* _EXERCISE GOAL_:
Pull every line holding the string "name" from the records below.

[Saved entries]
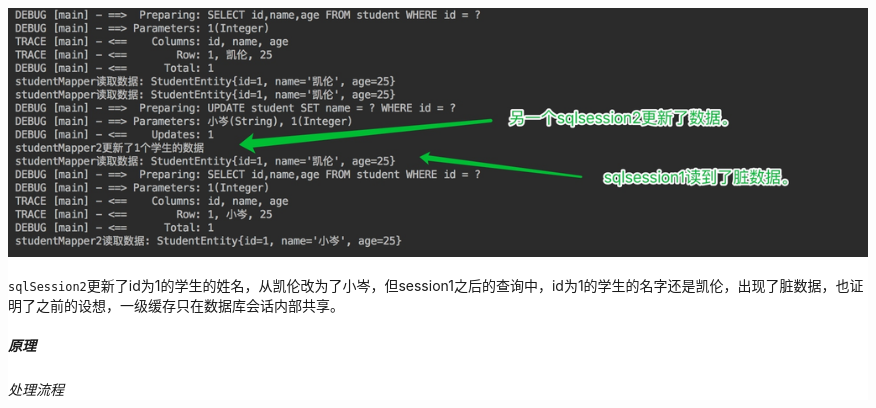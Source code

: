 ![img](Mybatis%E5%9F%BA%E7%A1%80.assets/f480ac76.jpg)

`sqlSession2`更新了id为1的学生的姓名，从凯伦改为了小岑，但session1之后的查询中，id为1的学生的名字还是凯伦，出现了脏数据，也证明了之前的设想，一级缓存只在数据库会话内部共享。

#####  原理

###### 处理流程
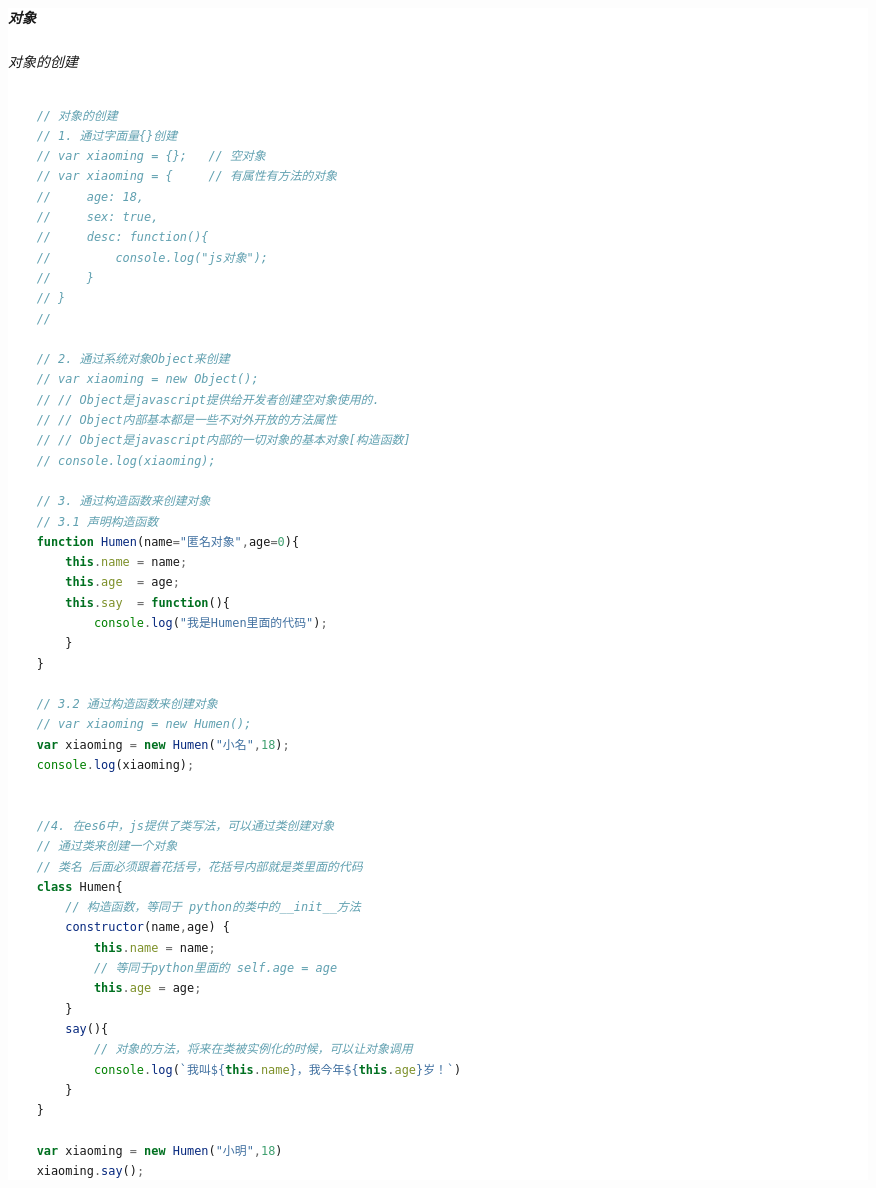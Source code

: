 

##### 对象

###### 对象的创建

```javascript
    // 对象的创建
    // 1. 通过字面量{}创建
    // var xiaoming = {};   // 空对象
    // var xiaoming = {     // 有属性有方法的对象
    //     age: 18,
    //     sex: true,
    //     desc: function(){
    //         console.log("js对象");
    //     }
    // }
    //

    // 2. 通过系统对象Object来创建
    // var xiaoming = new Object();
    // // Object是javascript提供给开发者创建空对象使用的.
    // // Object内部基本都是一些不对外开放的方法属性
    // // Object是javascript内部的一切对象的基本对象[构造函数]
    // console.log(xiaoming);

    // 3. 通过构造函数来创建对象
    // 3.1 声明构造函数
    function Humen(name="匿名对象",age=0){
        this.name = name;
        this.age  = age;
        this.say  = function(){
            console.log("我是Humen里面的代码");
        }
    }

    // 3.2 通过构造函数来创建对象
    // var xiaoming = new Humen();
    var xiaoming = new Humen("小名",18);
    console.log(xiaoming);


    //4. 在es6中，js提供了类写法，可以通过类创建对象
    // 通过类来创建一个对象
    // 类名 后面必须跟着花括号，花括号内部就是类里面的代码
    class Humen{
        // 构造函数，等同于 python的类中的__init__方法
        constructor(name,age) {
            this.name = name;
            // 等同于python里面的 self.age = age
            this.age = age;
        }
        say(){
            // 对象的方法，将来在类被实例化的时候，可以让对象调用
            console.log(`我叫${this.name}，我今年${this.age}岁！`)
        }
    }

    var xiaoming = new Humen("小明",18)
    xiaoming.say();
```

* _WORKED SOLUTION_:
    function Humen(name="匿名对象",age=0){
        this.name = name;
        constructor(name,age) {
            this.name = name;
            console.log(`我叫${this.name}，我今年${this.age}岁！`)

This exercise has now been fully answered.